Stored data
[Start of Attachment]
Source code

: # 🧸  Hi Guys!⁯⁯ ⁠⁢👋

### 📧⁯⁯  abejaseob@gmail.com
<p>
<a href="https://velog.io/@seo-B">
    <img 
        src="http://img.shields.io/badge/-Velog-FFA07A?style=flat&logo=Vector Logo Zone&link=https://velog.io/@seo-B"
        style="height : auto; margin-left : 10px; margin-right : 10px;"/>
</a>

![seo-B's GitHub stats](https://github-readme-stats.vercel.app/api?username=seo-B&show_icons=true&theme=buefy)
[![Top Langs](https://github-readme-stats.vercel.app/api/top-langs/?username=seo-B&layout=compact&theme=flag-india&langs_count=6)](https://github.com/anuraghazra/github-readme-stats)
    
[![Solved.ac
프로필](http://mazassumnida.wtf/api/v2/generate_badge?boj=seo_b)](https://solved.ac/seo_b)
[End of Attachment]
[Start of Attachment]
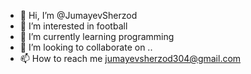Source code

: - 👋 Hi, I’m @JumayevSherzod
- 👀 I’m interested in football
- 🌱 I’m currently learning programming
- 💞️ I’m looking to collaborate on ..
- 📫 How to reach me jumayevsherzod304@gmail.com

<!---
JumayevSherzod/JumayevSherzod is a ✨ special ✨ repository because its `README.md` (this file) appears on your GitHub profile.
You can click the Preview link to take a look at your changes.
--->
[End of Attachment]
[Start of Attachment]
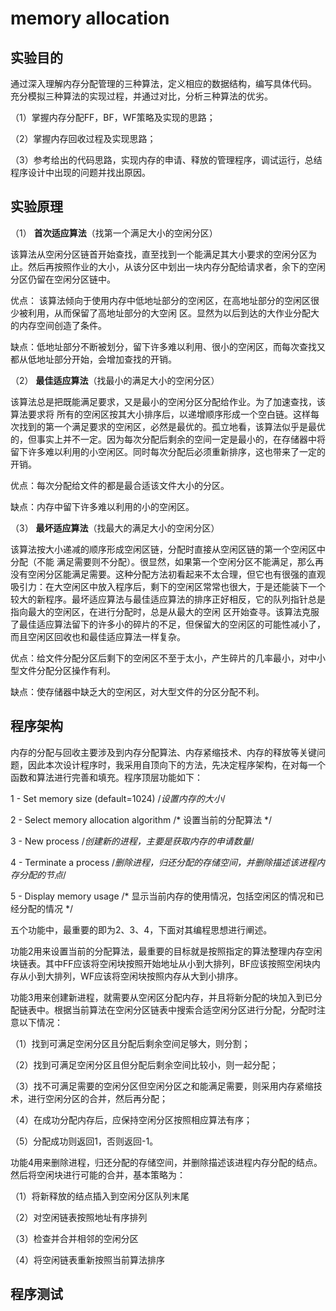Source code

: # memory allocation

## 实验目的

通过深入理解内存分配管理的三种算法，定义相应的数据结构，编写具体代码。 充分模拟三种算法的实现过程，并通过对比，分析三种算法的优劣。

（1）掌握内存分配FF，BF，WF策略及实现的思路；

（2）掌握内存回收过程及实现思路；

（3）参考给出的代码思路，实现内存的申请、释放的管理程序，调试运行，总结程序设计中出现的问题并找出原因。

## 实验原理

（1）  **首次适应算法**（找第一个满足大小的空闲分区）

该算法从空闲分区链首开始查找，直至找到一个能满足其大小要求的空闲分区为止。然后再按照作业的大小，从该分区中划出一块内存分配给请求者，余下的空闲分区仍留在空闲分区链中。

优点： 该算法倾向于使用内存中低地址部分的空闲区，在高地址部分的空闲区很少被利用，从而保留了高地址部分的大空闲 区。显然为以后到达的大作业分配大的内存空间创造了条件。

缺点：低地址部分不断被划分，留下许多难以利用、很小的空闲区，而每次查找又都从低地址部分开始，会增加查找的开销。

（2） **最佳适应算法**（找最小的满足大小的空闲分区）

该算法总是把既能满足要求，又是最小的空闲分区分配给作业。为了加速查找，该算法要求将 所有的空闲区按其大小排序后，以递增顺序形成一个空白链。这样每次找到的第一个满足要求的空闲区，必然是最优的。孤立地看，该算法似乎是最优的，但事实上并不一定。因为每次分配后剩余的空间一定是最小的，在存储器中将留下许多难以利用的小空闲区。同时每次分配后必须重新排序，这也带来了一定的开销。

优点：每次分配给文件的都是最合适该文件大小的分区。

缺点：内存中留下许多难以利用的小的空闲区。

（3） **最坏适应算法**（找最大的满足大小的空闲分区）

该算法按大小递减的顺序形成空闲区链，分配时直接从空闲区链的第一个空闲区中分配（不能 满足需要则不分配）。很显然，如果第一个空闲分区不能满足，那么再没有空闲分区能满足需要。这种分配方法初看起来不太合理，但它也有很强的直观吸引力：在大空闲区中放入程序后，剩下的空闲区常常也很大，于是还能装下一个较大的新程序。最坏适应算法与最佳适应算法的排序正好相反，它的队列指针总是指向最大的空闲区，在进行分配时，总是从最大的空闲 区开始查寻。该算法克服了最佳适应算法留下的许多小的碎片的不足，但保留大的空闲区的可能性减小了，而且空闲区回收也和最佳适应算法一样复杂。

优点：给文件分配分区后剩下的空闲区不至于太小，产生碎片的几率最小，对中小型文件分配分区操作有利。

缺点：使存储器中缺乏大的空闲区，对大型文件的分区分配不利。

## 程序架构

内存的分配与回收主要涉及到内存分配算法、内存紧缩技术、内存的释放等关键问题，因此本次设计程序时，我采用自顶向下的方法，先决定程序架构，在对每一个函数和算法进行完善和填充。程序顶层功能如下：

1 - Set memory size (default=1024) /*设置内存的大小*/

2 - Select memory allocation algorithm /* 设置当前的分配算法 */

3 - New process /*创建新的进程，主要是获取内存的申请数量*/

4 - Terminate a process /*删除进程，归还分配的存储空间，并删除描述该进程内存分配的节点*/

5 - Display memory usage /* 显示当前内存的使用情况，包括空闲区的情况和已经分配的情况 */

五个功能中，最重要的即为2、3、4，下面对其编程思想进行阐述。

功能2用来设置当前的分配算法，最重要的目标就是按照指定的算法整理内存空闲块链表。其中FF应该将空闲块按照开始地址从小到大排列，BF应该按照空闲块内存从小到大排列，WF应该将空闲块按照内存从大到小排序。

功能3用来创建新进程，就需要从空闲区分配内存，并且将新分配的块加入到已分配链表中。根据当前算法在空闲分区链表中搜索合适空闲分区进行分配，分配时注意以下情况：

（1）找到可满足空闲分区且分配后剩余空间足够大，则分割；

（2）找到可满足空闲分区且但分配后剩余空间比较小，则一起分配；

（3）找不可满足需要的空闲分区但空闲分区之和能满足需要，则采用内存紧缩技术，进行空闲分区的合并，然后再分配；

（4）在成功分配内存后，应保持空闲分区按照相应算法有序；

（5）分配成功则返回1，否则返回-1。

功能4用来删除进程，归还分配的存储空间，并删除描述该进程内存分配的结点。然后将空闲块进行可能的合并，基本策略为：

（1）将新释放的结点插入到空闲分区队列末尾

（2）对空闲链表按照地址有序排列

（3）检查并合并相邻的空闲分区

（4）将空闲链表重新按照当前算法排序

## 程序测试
[End of Attachment]
▶ **Action item**
Go through the data above line by line, count those that contain the string "https", and reply with the count only.

▶ **Output of the task**
5